The most rudimentary shell is structured as the following loop:
Print out a prompt;
Read a line from the user;
Parse the line into the program name and an array of parameters;
Use the fork() system call to spawn a new child process;
The child process then uses the exec() system call (or one of its variants) to launch the specified program;
The parent process (the shell) uses the wait() system call (or one of its variants) to wait for the child to terminate;
Once the child (the launched program) finishes, the shell repeats the loop by jumping to 1.
Although most commands people type on the shell prompt are the names of other UNIX programs (such as ps or cat), shells also recognize some special commands (called internal commands) that are not program names. For example, the exit command terminates the shell, and the cd command changes the current working directory. Shells directly make system calls to execute these commands, instead of forking a child process to handle them.
Requirements in detail
Your job is to implement a very primitive shell that knows how to launch new programs in the foreground and the background. It should also recognize a few internal commands. More specifically, it should support the following features.
It should recognize the internal commands: exit, jobs, and cd. exit should use the exit() system call to terminate the shell. cd uses the chdir() system call to change to a new directory. If the command line does not indicate any internal commands, it should be in the following form:1
<program name> <arg1> <arg2> .... <argN> [&]
Your shell should invoke the program, passing it the list of arguments in the command line. The shell must wait until the started program completes unless the user runs it in the background (with &).
To allow users to pass arguments you need to parse the input line into words separated by whitespace (spaces and ‘\t’ tab characters). You might try to use strtok_r() for parsing (check the manual page of strtok_r() and Google it for examples of using it). In case you wonder, strtok_r() is a user-level utility, not a system call. This means this function is fulfilled without the help of the operating system kernel. To make the parsing easy for you, you can assume the ‘&’ token (when used) is separated from the last argument with one or more spaces or ‘\t’ tab characters.
The shell runs programs using two core system calls: fork() and execvp(). Read the manual pages to see how to use them. In short, fork() creates an exact copy of the currently running process, and is used by the shell to spawn a new process. The execvp() call is used to overload the currently running program with a new program, which is how the shell turns a forked process into the program it wants to run. In addition, the shell must wait until the previously started program completes unless the user runs it in the background (with &). This is done with the wait() system call or one of its variants (such as waitpid()). All these system calls can fail due to unforeseen reasons (see their manual pages for details). You should check their return status and report errors if they occur.
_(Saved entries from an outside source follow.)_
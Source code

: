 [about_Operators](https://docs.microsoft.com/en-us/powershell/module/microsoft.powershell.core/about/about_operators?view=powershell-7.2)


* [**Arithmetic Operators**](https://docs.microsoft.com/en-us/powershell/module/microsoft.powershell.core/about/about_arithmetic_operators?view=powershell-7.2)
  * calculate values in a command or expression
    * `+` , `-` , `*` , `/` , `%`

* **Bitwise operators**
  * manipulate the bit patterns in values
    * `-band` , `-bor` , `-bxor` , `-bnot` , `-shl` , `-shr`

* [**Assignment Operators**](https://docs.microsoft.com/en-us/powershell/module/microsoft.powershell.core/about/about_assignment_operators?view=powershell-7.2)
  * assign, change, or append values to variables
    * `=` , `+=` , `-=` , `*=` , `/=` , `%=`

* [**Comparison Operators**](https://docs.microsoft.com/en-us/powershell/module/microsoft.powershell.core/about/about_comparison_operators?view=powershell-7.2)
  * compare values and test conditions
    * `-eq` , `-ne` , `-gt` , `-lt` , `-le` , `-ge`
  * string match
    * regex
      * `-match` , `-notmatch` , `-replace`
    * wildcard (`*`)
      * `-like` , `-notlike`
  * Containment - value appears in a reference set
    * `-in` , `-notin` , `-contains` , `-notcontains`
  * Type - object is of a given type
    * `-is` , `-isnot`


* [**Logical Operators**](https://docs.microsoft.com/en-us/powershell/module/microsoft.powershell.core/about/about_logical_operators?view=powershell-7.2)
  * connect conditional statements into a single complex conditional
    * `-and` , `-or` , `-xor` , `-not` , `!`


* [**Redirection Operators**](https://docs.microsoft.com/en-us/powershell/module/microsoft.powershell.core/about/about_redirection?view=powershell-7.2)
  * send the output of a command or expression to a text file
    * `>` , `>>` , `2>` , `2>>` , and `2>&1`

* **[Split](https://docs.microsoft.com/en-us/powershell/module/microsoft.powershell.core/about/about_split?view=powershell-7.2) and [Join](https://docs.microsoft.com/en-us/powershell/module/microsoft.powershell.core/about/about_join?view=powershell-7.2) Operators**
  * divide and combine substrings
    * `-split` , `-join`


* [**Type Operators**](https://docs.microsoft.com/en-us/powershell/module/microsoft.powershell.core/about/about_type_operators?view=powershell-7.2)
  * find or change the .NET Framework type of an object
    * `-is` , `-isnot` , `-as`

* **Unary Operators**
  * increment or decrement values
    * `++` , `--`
No input the user gives should cause the shell to exit (except when the user types exit or Ctrl+D). This means your shell should handle errors gracefully, no matter where they occur. Even if an error occurs in the middle of a long pipeline, it should be reported accurately and your shell should recover gracefully. In addition, your shell should not generate leaking open file descriptors. Hint: you can monitor the current open file descriptors of the shell process through the /proc file system.
Your shell needs to support pipes. Pipes allow the stdins and stdouts of a list of programs to be concatenated in a chain. More specifically, the first program’s stdout is directed to the stdin of the second program; the second program’s stdout is directed to the stdin of the third program; and so on so forth. Multiple piped programs in a command line are separated with the token “|’. A command line will therefore have the following form:1
<program1> <arglist1> | <program2> <arglist2> | ... | <programN> <arglistN> [&]
Try an example like this: pick a text file with more than 10 lines (assume it is called textfile) and then type1
cat textfile | gzip -c | gunzip -c | tail -n 10
in a regular shell or in the working shell we provide. Pause a bit to think what it really does. Note that multiple processes need to be launched for piped commands and all of them should be waited on in a foreground execution. The pipe() and dup2() system calls will be useful.
Your compiled executable must be called my_shell.
Administrative policies
A note on the programming language:
C/C++ is the only choice for this request and all later programming requests. We are not alone in this. Most existing operating system kernels (Linux and other UNIX variants) themselves are written in C; the remaining parts are written in assembly language. Higher-level languages (Java, Perl, …), while possible, are less desirable because C allows more flexible and direct control of system resources.